:: INPUT

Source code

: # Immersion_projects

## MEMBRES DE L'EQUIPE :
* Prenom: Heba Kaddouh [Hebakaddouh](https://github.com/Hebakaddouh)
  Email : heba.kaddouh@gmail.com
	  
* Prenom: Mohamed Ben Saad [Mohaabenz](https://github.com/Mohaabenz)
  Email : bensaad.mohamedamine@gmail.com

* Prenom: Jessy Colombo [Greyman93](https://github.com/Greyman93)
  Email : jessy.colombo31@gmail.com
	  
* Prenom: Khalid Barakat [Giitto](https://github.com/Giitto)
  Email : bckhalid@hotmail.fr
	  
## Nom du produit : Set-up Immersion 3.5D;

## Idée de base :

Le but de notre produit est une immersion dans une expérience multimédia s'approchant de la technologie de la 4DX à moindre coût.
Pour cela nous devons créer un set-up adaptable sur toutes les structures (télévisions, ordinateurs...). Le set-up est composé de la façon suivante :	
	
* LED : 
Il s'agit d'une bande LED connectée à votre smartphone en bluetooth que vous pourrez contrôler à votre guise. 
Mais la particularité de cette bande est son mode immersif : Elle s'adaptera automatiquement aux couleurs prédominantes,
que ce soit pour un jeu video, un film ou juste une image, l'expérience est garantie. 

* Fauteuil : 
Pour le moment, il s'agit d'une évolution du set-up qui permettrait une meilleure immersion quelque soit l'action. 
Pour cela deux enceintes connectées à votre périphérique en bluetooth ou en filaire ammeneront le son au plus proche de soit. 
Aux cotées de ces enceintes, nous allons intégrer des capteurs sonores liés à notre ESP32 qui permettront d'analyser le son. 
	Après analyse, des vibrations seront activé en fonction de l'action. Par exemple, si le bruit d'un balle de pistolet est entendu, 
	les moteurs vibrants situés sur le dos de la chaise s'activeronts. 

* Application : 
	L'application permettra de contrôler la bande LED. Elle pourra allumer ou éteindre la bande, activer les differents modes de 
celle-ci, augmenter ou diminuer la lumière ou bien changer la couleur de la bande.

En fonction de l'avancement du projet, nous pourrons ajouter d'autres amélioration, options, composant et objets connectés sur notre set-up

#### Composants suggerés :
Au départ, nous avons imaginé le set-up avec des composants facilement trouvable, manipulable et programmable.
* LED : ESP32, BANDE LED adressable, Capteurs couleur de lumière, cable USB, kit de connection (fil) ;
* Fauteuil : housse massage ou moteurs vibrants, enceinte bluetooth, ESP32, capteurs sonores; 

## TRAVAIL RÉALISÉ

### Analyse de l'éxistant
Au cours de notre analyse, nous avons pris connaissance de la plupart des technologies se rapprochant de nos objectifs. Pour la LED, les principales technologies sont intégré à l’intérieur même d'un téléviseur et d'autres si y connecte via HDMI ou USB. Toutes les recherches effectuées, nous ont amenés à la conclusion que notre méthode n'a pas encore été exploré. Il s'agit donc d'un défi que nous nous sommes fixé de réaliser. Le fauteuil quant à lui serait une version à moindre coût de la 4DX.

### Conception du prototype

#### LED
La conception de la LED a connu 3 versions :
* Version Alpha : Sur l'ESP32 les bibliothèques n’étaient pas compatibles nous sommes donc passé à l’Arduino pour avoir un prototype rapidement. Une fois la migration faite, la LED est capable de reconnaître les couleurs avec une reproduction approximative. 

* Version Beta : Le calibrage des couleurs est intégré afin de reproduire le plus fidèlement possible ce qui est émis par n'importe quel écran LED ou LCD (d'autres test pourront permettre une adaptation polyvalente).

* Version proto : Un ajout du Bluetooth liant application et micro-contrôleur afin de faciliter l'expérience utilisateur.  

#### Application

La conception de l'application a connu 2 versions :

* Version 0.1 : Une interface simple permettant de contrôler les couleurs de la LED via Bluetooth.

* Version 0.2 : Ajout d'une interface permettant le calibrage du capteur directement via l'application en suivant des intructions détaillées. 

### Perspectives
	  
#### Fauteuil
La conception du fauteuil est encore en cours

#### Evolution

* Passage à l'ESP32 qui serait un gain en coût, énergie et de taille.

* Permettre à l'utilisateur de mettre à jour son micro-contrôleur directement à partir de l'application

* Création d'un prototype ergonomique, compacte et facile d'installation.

::::

• TRY IT: Exact copies of all the entries above are to be printed.

• ANSWER TO THIS TASK:
Source code

: # Immersion_projects

## MEMBRES DE L'EQUIPE :
* Prenom: Heba Kaddouh [Hebakaddouh](https://github.com/Hebakaddouh)
  Email : heba.kaddouh@gmail.com
	  
* Prenom: Mohamed Ben Saad [Mohaabenz](https://github.com/Mohaabenz)
  Email : bensaad.mohamedamine@gmail.com

* Prenom: Jessy Colombo [Greyman93](https://github.com/Greyman93)
  Email : jessy.colombo31@gmail.com
	  
* Prenom: Khalid Barakat [Giitto](https://github.com/Giitto)
  Email : bckhalid@hotmail.fr
	  
## Nom du produit : Set-up Immersion 3.5D;

## Idée de base :

Le but de notre produit est une immersion dans une expérience multimédia s'approchant de la technologie de la 4DX à moindre coût.
Pour cela nous devons créer un set-up adaptable sur toutes les structures (télévisions, ordinateurs...). Le set-up est composé de la façon suivante :	
	
* LED : 
Il s'agit d'une bande LED connectée à votre smartphone en bluetooth que vous pourrez contrôler à votre guise. 
Mais la particularité de cette bande est son mode immersif : Elle s'adaptera automatiquement aux couleurs prédominantes,
que ce soit pour un jeu video, un film ou juste une image, l'expérience est garantie. 

* Fauteuil : 
Pour le moment, il s'agit d'une évolution du set-up qui permettrait une meilleure immersion quelque soit l'action. 
Pour cela deux enceintes connectées à votre périphérique en bluetooth ou en filaire ammeneront le son au plus proche de soit. 
Aux cotées de ces enceintes, nous allons intégrer des capteurs sonores liés à notre ESP32 qui permettront d'analyser le son. 
	Après analyse, des vibrations seront activé en fonction de l'action. Par exemple, si le bruit d'un balle de pistolet est entendu, 
	les moteurs vibrants situés sur le dos de la chaise s'activeronts. 

* Application : 
	L'application permettra de contrôler la bande LED. Elle pourra allumer ou éteindre la bande, activer les differents modes de 
celle-ci, augmenter ou diminuer la lumière ou bien changer la couleur de la bande.

En fonction de l'avancement du projet, nous pourrons ajouter d'autres amélioration, options, composant et objets connectés sur notre set-up

#### Composants suggerés :
Au départ, nous avons imaginé le set-up avec des composants facilement trouvable, manipulable et programmable.
* LED : ESP32, BANDE LED adressable, Capteurs couleur de lumière, cable USB, kit de connection (fil) ;
* Fauteuil : housse massage ou moteurs vibrants, enceinte bluetooth, ESP32, capteurs sonores; 

## TRAVAIL RÉALISÉ

### Analyse de l'éxistant
Au cours de notre analyse, nous avons pris connaissance de la plupart des technologies se rapprochant de nos objectifs. Pour la LED, les principales technologies sont intégré à l’intérieur même d'un téléviseur et d'autres si y connecte via HDMI ou USB. Toutes les recherches effectuées, nous ont amenés à la conclusion que notre méthode n'a pas encore été exploré. Il s'agit donc d'un défi que nous nous sommes fixé de réaliser. Le fauteuil quant à lui serait une version à moindre coût de la 4DX.

### Conception du prototype

#### LED
La conception de la LED a connu 3 versions :
* Version Alpha : Sur l'ESP32 les bibliothèques n’étaient pas compatibles nous sommes donc passé à l’Arduino pour avoir un prototype rapidement. Une fois la migration faite, la LED est capable de reconnaître les couleurs avec une reproduction approximative. 

* Version Beta : Le calibrage des couleurs est intégré afin de reproduire le plus fidèlement possible ce qui est émis par n'importe quel écran LED ou LCD (d'autres test pourront permettre une adaptation polyvalente).

* Version proto : Un ajout du Bluetooth liant application et micro-contrôleur afin de faciliter l'expérience utilisateur.  

#### Application

La conception de l'application a connu 2 versions :

* Version 0.1 : Une interface simple permettant de contrôler les couleurs de la LED via Bluetooth.

* Version 0.2 : Ajout d'une interface permettant le calibrage du capteur directement via l'application en suivant des intructions détaillées. 

### Perspectives
	  
#### Fauteuil
La conception du fauteuil est encore en cours

#### Evolution

* Passage à l'ESP32 qui serait un gain en coût, énergie et de taille.

* Permettre à l'utilisateur de mettre à jour son micro-contrôleur directement à partir de l'application

* Création d'un prototype ergonomique, compacte et facile d'installation.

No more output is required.